The torat hakavod (Hebrew תורת הכבוד) of the Ashkenazi Hasidim echoes Saadia's theory, but with a fundamental difference. For the latter, the glory was not created by God, but emanated from God in a similar manner to the way that light emanates from the sun. What emerged is a tripartite system composed of God, the higher Kavod, and the lower Kavod. God is beyond human comprehension and impossible for man to relate to. The higher Kavod emanates from God, and is still very distant from man, but slightly more accessible. And finally, the lower Kavod is the element that man can access. It is at the lower Kavod that man can attempt to understand.

This description of God and His divine realm directly parallels the kabbalistic system of sefirot, with Ein Sof (Hebrew אין סוף) beyond knowledge on the top, and the ten sefirot emanating downward; the lower the sefira, the more relatable it becomes. Just as the unity of the sefirot is an indispensable concept in Kabbala, the inter-connectedness of the lower Kavod and higher Kavod is crucial for the Chassidei Ashkenaz. The lower Kavod is not separate from the higher Kavod but instead emanates from it.

As in Kabbala, there are many symbols and descriptions used to explain and refer to the Kavod. For example, in various Ashkenazi Hasidic works, the Kavod is referred to by the names of Demut Yakov Chakuk al Kisai HaKavod, Tiferet Yisrael, Kruv, Kisai Hakavod, Atara, Shin, Bas, and Sod.

Many of these references are present in Shir Hakavod by Rabbi Samuel the Pious, a poem written in praise of the Kavod.

===Other themes===
Their devotion were expressed in both esoteric and perfectionist ways. Their esoteric expression was in their dedication to prayer. They believed that you may rise spiritually toward communion with God through the knowledge of prayer.

As portrayed in Sefer Hasidim, the Hasid is assertive and in certain senses extreme in his efforts to impose his system upon his surroundings. The Hasid did not view his religious observance as merely admirable; he viewed it as the standard duties of any Jew. Therefore, integral to the Hasid's divine worship was an aspiration to positively influence others. In part, Sefer Hasidim is sated with praise for those who serve the public and equally filled with admonition for those who cause others to stumble. Acting for the common good became a leitmotif in Sefer Hasidim, and failure to take a public stand against wrongdoing is perceived as a grave sin. It was the Hasid's goal to enlighten those who needed enlightenment.

On the flip side, those who did not adhere to the "proper" lifestyle proscribed by Sefer Hasidim were constantly labeled as reshaim (wicked ones).
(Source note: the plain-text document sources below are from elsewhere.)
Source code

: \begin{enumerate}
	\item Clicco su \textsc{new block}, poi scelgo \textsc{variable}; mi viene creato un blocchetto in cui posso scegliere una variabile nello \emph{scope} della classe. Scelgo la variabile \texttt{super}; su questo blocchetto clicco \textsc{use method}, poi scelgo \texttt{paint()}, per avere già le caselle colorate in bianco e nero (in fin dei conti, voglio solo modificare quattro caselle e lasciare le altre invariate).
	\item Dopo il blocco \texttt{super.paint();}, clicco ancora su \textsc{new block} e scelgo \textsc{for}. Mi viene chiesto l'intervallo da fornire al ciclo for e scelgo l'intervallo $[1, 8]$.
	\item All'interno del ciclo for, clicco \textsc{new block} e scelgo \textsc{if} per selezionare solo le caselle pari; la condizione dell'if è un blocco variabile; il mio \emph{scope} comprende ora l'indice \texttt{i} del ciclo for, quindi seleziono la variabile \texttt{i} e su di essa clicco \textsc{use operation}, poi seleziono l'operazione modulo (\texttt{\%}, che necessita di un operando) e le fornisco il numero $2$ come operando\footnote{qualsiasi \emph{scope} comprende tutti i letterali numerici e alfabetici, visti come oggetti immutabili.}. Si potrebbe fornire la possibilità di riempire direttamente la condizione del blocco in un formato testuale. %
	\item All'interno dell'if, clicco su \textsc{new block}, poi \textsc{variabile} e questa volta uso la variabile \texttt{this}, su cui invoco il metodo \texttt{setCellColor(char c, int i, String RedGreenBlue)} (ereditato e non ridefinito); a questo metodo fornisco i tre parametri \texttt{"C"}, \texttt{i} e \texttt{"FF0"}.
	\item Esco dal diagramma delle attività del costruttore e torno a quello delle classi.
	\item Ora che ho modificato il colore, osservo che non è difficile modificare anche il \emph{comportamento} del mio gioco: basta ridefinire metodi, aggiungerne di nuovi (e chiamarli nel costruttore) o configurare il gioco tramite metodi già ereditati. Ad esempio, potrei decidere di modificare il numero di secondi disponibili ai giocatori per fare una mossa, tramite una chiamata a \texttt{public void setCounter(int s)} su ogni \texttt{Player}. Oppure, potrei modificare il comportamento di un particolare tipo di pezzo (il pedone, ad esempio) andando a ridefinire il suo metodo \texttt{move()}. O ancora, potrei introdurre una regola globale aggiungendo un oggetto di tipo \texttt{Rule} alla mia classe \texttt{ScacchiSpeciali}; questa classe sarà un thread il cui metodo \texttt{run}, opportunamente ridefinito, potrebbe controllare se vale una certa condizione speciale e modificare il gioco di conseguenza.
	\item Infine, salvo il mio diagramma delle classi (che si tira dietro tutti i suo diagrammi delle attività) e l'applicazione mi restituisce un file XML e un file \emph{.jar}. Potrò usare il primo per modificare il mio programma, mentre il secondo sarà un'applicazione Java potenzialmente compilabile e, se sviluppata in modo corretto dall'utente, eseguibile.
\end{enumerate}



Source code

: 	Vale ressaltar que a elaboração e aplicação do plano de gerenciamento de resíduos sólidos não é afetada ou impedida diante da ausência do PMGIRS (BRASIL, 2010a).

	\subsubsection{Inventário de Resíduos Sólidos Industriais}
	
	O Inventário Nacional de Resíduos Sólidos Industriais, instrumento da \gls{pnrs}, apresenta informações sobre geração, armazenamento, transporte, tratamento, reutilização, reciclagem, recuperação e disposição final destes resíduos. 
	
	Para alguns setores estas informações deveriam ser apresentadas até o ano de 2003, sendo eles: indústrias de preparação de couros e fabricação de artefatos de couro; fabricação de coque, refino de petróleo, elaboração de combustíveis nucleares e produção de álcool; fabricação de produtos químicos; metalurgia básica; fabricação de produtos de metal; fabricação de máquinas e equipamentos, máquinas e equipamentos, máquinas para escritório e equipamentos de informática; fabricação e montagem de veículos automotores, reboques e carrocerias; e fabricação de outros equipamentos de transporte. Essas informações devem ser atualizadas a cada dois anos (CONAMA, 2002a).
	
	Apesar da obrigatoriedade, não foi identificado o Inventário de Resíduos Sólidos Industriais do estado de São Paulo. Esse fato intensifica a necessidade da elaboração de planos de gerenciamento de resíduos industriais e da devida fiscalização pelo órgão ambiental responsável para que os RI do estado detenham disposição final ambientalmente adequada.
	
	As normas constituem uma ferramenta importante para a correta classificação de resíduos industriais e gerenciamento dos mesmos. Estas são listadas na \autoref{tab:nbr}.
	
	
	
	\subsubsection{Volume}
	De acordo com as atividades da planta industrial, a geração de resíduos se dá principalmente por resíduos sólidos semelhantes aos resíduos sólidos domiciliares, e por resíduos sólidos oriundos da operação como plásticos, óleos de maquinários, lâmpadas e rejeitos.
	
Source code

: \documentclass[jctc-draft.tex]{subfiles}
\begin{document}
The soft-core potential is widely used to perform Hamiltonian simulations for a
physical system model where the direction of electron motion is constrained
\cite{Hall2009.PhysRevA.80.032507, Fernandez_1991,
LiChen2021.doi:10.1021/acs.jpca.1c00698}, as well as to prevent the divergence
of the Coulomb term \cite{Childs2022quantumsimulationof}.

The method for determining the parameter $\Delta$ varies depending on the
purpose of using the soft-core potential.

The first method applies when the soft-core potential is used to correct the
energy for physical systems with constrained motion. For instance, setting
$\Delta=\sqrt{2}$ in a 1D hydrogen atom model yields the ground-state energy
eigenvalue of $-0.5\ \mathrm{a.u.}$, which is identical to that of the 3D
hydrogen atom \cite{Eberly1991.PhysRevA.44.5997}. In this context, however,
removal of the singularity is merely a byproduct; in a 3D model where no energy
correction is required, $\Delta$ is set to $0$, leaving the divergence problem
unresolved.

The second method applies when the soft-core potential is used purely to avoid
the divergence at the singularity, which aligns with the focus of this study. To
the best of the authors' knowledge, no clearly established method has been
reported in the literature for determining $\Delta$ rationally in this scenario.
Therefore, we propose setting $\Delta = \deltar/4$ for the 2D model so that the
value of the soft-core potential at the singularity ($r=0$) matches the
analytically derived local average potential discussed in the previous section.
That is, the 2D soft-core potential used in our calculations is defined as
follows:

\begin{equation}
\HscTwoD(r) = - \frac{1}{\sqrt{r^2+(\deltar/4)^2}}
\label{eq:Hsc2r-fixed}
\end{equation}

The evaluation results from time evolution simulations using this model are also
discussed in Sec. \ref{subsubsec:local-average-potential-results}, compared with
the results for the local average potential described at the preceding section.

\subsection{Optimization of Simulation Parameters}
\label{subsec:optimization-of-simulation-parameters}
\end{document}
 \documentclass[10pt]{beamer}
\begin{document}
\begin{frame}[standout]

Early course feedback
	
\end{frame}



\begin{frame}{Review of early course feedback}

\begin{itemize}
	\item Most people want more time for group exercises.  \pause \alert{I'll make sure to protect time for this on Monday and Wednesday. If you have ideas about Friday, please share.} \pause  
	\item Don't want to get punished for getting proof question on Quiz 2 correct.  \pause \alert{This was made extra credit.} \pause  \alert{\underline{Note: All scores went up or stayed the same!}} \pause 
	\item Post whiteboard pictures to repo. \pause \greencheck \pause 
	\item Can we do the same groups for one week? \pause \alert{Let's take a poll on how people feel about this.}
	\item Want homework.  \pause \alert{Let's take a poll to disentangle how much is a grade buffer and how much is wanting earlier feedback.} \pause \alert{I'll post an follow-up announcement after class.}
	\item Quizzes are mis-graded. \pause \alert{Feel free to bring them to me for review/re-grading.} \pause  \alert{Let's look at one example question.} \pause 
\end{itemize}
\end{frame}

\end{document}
The "wicked" or the "unrighteous ones" were not to be called to the Torah, be given honors in the services, blow the shofar, or serve as sandek. It is clear from Sefer Hasidim itself that this class of people was "wicked" simply from the perspective of the Hasidim. From the non-Hasid perspective, these often were scholars who make serious contributions to Halachic thought and give influential rulings on religious matters.

Other themes include penance, lilmod al menat lekayem (learn in order to fulfill), Jewish travel, and the attitude toward music.

According to Haim Soloveitchik, the Ashkenazi Hasidic movement was a backlash to the culture which accompanied some parts of the Tosafist movement, where the creation of new Torah insights was especially prized, and thus one could achieve social stature on the basis of intellectual accomplishments without corresponding character growth. In response, the Ashkenazi Hasidim formulated a code of behavior that emphasized extreme expressions of good character.

==Extent and influence==
There has been much debate regarding the extent and influence of the movement in the Middle Ages and beyond.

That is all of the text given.